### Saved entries
++++++++++
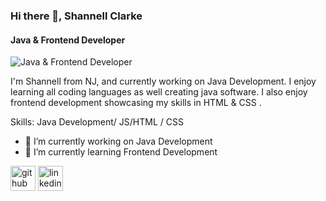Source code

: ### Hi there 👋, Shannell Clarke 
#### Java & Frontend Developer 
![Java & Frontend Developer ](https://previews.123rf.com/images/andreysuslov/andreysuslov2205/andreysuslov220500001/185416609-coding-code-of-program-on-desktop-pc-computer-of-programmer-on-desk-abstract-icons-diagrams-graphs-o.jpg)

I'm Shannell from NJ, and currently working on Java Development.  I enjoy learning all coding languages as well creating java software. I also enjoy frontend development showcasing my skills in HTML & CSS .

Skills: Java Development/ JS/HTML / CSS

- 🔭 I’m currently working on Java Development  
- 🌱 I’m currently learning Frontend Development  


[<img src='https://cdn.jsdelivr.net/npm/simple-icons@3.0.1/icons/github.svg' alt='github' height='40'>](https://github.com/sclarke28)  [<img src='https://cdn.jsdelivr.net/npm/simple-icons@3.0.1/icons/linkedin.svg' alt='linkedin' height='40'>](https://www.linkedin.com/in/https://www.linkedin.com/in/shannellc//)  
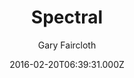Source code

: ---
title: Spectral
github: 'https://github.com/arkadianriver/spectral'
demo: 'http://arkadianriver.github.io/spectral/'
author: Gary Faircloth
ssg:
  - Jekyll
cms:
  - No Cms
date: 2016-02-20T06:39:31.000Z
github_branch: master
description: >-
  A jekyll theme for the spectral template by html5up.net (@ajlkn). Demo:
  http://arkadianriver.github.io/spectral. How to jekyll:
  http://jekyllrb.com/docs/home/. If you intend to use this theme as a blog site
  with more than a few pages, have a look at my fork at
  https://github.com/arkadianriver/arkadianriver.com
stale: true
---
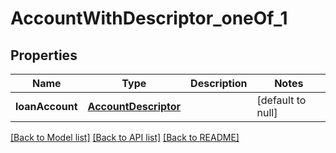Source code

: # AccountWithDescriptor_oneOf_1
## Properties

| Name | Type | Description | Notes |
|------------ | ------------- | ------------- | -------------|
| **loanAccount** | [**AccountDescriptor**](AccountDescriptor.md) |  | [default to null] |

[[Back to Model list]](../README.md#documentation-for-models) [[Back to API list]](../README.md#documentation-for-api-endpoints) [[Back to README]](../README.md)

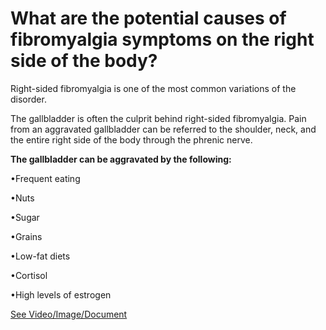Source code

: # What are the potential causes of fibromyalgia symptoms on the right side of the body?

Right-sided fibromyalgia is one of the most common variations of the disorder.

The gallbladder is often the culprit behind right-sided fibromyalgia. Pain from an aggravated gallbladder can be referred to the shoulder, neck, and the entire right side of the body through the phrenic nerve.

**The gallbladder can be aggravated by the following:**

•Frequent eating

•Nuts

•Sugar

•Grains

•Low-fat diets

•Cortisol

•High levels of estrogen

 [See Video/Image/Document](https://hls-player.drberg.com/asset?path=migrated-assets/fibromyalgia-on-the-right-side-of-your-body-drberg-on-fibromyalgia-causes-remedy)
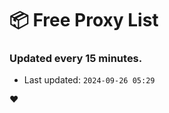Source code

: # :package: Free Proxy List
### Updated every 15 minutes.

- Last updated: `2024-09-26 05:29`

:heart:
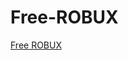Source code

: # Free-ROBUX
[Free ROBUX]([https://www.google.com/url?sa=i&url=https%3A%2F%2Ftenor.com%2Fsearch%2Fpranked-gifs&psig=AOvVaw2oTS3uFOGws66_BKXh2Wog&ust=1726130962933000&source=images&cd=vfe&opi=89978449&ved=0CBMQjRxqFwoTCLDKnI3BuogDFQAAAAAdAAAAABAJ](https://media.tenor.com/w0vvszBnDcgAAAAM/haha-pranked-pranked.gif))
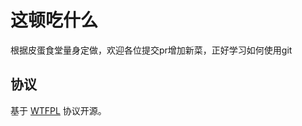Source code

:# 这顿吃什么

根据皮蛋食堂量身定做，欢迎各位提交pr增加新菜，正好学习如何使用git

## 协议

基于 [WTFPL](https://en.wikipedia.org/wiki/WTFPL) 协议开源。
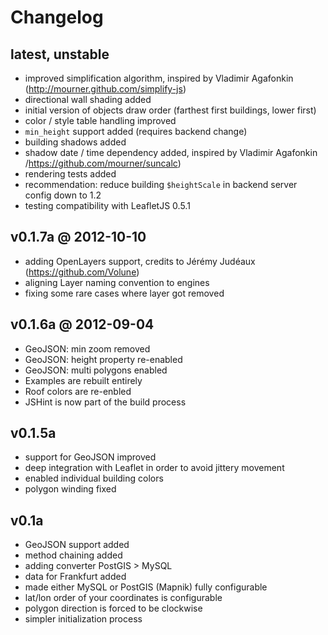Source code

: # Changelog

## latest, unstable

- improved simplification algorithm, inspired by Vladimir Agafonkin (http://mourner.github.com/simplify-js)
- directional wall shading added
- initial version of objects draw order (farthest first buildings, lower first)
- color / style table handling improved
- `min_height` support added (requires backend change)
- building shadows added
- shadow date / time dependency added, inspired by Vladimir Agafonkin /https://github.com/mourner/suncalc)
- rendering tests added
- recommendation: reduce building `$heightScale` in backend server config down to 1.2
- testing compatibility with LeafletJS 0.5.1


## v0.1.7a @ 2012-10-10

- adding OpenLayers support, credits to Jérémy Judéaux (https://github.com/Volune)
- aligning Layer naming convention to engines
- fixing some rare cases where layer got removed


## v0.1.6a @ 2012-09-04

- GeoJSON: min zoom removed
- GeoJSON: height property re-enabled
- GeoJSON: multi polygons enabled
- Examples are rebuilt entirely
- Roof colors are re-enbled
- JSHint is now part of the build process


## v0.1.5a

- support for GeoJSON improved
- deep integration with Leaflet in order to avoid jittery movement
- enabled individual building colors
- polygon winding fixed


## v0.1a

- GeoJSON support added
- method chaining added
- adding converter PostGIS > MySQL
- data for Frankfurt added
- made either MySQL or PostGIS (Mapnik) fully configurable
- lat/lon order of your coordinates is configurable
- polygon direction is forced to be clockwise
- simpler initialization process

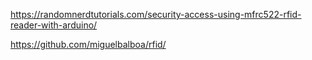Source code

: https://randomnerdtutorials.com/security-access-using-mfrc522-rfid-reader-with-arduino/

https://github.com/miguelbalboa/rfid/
++++++++++
### About this exercise
Please retype the lines from the one that contains "- GeoJSON: multi polygons enabled" through the final line of the data, both included, without any pictures.

### Reply
- GeoJSON: multi polygons enabled
- Examples are rebuilt entirely
- Roof colors are re-enbled
- JSHint is now part of the build process


## v0.1.5a

- support for GeoJSON improved
- deep integration with Leaflet in order to avoid jittery movement
- enabled individual building colors
- polygon winding fixed


## v0.1a

- GeoJSON support added
- method chaining added
- adding converter PostGIS > MySQL
- data for Frankfurt added
- made either MySQL or PostGIS (Mapnik) fully configurable
- lat/lon order of your coordinates is configurable
- polygon direction is forced to be clockwise
- simpler initialization process

Source code

: https://randomnerdtutorials.com/security-access-using-mfrc522-rfid-reader-with-arduino/

https://github.com/miguelbalboa/rfid/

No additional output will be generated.